[Exercise instructions]: Search the entries below for "activate" and copy each matching line.

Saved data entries
╭──

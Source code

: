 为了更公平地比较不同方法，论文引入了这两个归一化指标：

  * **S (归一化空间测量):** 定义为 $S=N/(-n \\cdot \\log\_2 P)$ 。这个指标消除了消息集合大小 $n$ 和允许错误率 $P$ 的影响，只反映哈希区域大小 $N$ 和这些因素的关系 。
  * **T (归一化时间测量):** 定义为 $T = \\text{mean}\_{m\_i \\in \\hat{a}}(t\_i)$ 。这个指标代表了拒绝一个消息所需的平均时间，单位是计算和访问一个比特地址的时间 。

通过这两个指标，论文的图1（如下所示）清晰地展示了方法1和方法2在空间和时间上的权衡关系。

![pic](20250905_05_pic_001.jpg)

╰──
╭──

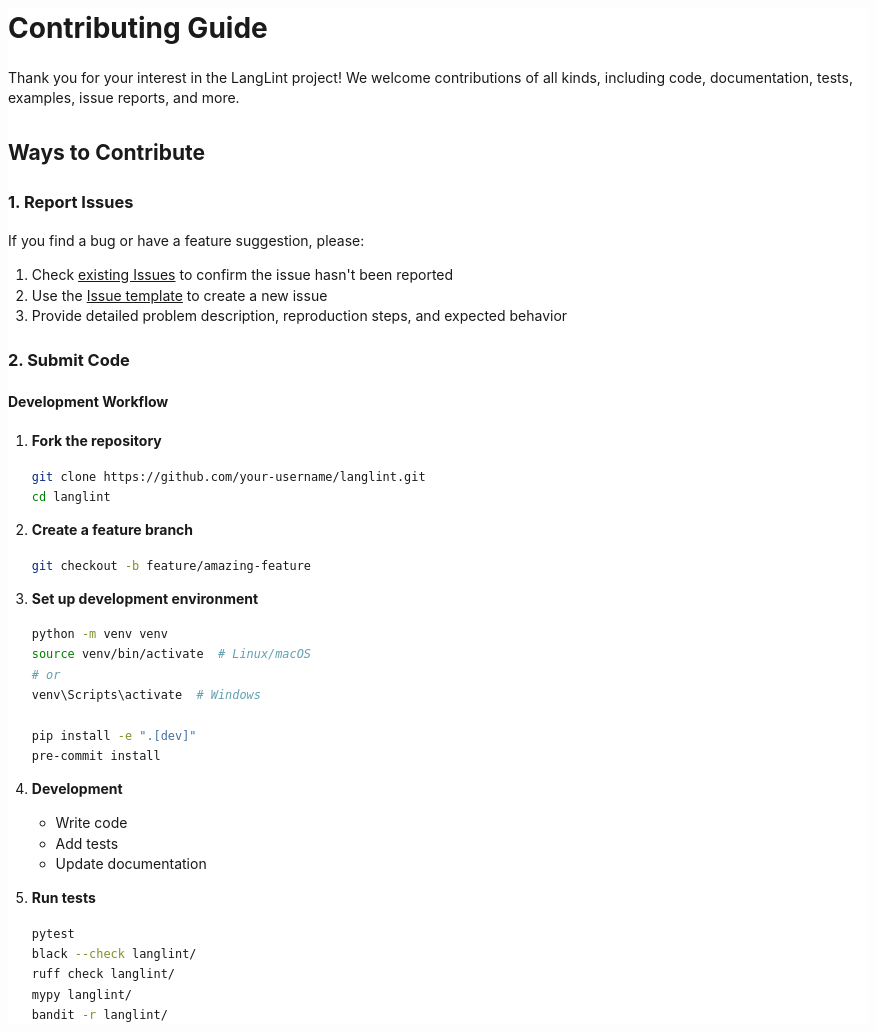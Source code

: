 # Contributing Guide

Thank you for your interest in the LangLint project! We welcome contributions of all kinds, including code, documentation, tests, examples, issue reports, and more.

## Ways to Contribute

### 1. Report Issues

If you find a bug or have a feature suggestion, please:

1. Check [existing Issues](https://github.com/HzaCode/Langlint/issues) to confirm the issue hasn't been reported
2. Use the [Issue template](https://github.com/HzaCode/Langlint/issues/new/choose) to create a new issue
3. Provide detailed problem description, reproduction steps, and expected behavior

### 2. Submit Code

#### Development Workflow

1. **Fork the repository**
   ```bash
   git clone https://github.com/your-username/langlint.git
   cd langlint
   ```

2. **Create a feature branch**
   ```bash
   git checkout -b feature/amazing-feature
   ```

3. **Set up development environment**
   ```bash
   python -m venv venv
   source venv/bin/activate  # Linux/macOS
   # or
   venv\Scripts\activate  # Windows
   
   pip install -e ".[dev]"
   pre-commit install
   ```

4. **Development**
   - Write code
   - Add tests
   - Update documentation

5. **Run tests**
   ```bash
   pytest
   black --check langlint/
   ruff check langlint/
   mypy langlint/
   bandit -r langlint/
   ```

╰──
╭──

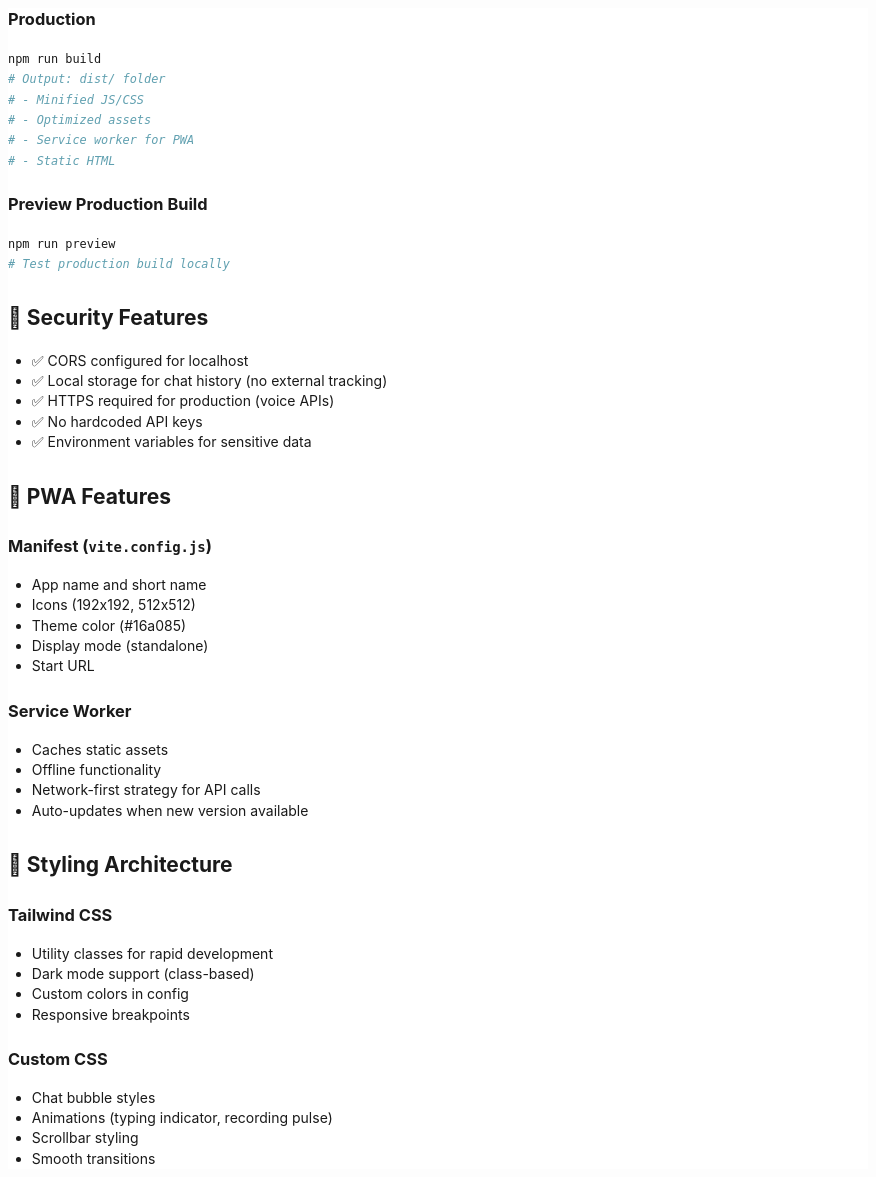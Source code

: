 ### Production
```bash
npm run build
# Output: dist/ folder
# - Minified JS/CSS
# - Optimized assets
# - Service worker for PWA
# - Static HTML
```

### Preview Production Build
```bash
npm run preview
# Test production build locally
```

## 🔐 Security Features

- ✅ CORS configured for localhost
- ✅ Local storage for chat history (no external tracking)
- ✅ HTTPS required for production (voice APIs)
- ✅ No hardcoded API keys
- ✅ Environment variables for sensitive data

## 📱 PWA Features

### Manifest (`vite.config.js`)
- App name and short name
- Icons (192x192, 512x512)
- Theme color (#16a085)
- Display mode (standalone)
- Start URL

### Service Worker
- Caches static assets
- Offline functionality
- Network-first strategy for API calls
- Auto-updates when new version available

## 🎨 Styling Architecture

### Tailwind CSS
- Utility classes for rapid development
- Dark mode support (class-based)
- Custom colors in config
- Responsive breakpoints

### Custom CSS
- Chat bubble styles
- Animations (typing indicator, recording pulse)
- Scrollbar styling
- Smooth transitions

╰──

[Solution for this problem]:
   source venv/bin/activate  # Linux/macOS
   venv\Scripts\activate  # Windows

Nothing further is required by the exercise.